Update: TPP replies:
FROM TPP — Was that in fact satire? Forgive me if it was — it’s hard to tell sometimes with readers. I try to take all my readers’ comments seriously. I have also written about the problem of food costs for the poor. There is an ongoing debate on the blog about whether it’s more expensive to eat healthfully. I believe it is. I embarked on this article believing I would find data showing hard times are hard on your health. It was surprising to me to find such a large body of research showing that economic crises do not always take a health toll as measured by heart attacks, mortality and infant mortality. But if you read the article, you will see that it shows for the very poor and uninsured, there is a powerful effect.
Re: your reply to my second comment above –FROM TPP — Was that in fact satire? Forgive me if it was — it’s hard to tell sometimes with readers. I try to take all my readers’ comments seriously. I have also written about the problem of food costs for the poor. There is an ongoing debate on the blog about whether it’s more expensive to eat healthfully. I believe it is. I embarked on this article believing I would find data showing hard times are hard on your health. It was surprising to me to find such a large body of research showing that economic crises do not always take a health toll as measured by heart attacks, mortality and infant mortality. But if you read the article, you will see that it shows for the very poor and uninsured, there is a powerful effect. –
1. I can guarantee that my initial response was satire; I’m willing to bet the one I was referring to (Nazi, etc.) was, too. At least I hope it was: it shows how your tunnel vision, at best, ignores the main point: totalitarian rule is immoral regardless of incidental health benefits.
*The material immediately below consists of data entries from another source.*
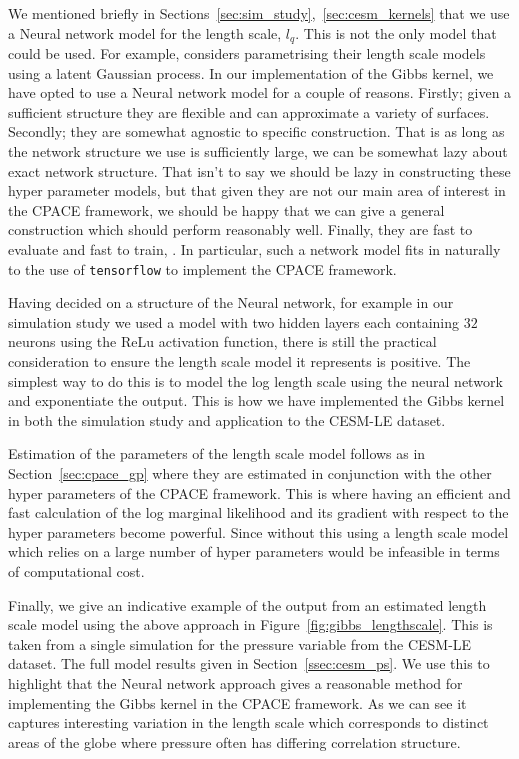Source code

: We mentioned briefly in Sections~\ref{sec:sim_study},~\ref{sec:cesm_kernels} that we use a Neural network model for the length scale, $l_q$.
This is not the only model that could be used.
For example, \citep{paciorek_spatial_2006} considers parametrising their length scale models using a latent Gaussian process.
In our implementation of the Gibbs kernel, we have opted to use a Neural network model for a couple of reasons.
Firstly; given a sufficient structure they are flexible and can approximate a variety of surfaces.
Secondly; they are somewhat agnostic to specific construction.
That is as long as the network structure we use is sufficiently large, we can be somewhat lazy about exact network structure. 
That isn't to say we should be lazy in constructing these hyper parameter models, but that given they are not our main area of interest in the CPACE framework, we should be happy that we can give a general construction which should perform reasonably well.
Finally, they are fast to evaluate and fast to train, \citep{abadi_tensorflow_2016}.
In particular, such a network model fits in naturally to the use of \verb*|tensorflow| to implement the CPACE framework.

Having decided on a structure of the Neural network, for example in our simulation study we used a model with two hidden layers each containing $32$ neurons using the ReLu activation function, there is still the practical consideration to ensure the length scale model it represents is positive.
The simplest way to do this is to model the log length scale using the neural network and exponentiate the output.
This is how we have implemented the Gibbs kernel in both the simulation study and application to the CESM-LE dataset. 

Estimation of the parameters of the length scale model follows as in Section~\ref{sec:cpace_gp} where they are estimated in conjunction with the other hyper parameters of the CPACE framework.
This is where having an efficient and fast calculation of the log marginal likelihood and its gradient with respect to the hyper parameters become powerful.
Since without this using a length scale model which relies on a large number of hyper parameters would be infeasible in terms of computational cost.

Finally, we give an indicative example of the output from an estimated length scale model using the above approach in Figure~\ref{fig:gibbs_lengthscale}.
This is taken from a single simulation for the pressure variable from the CESM-LE dataset.
The full model results given in Section~\ref{ssec:cesm_ps}.
We use this to highlight that the Neural network approach gives a reasonable method for implementing the Gibbs kernel in the CPACE framework.
As we can see it captures interesting variation in the length scale which corresponds to distinct areas of the globe where pressure often has differing correlation structure.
You missed that; and if it was meant seriously, the poster did, too.
2. Satire is a deadly serious form of discourse, surface humor aside.
3. Why should it come as any surprise that the diseases of relative wealth will drop as people become relatively less wealthy? Didn’t we already know that through simple common sense?
4. The article implies a general point very strongly — that the less wealthy everyone is, the more healthy. That is false a priori. If you believe it’s true, quit the Times and try living like Barbara Ehrenreich did — or as 80% (or some large percentage) of Americans do. You’ll get healthier, no? Now, clearly, you won’t do that; neither will anyone else reading this, if they can help it.
So, yes, even though I believe you didn’t “mean” your article in the way you did — and maybe didn’t even have editorial control over the photo and its caption, which was appalling — you do in fact fall into a long tradition of arguing for the moral benefits of _other people’s_ poverty.
I’m willing to believe that you’re a nice person; that’s not the point here.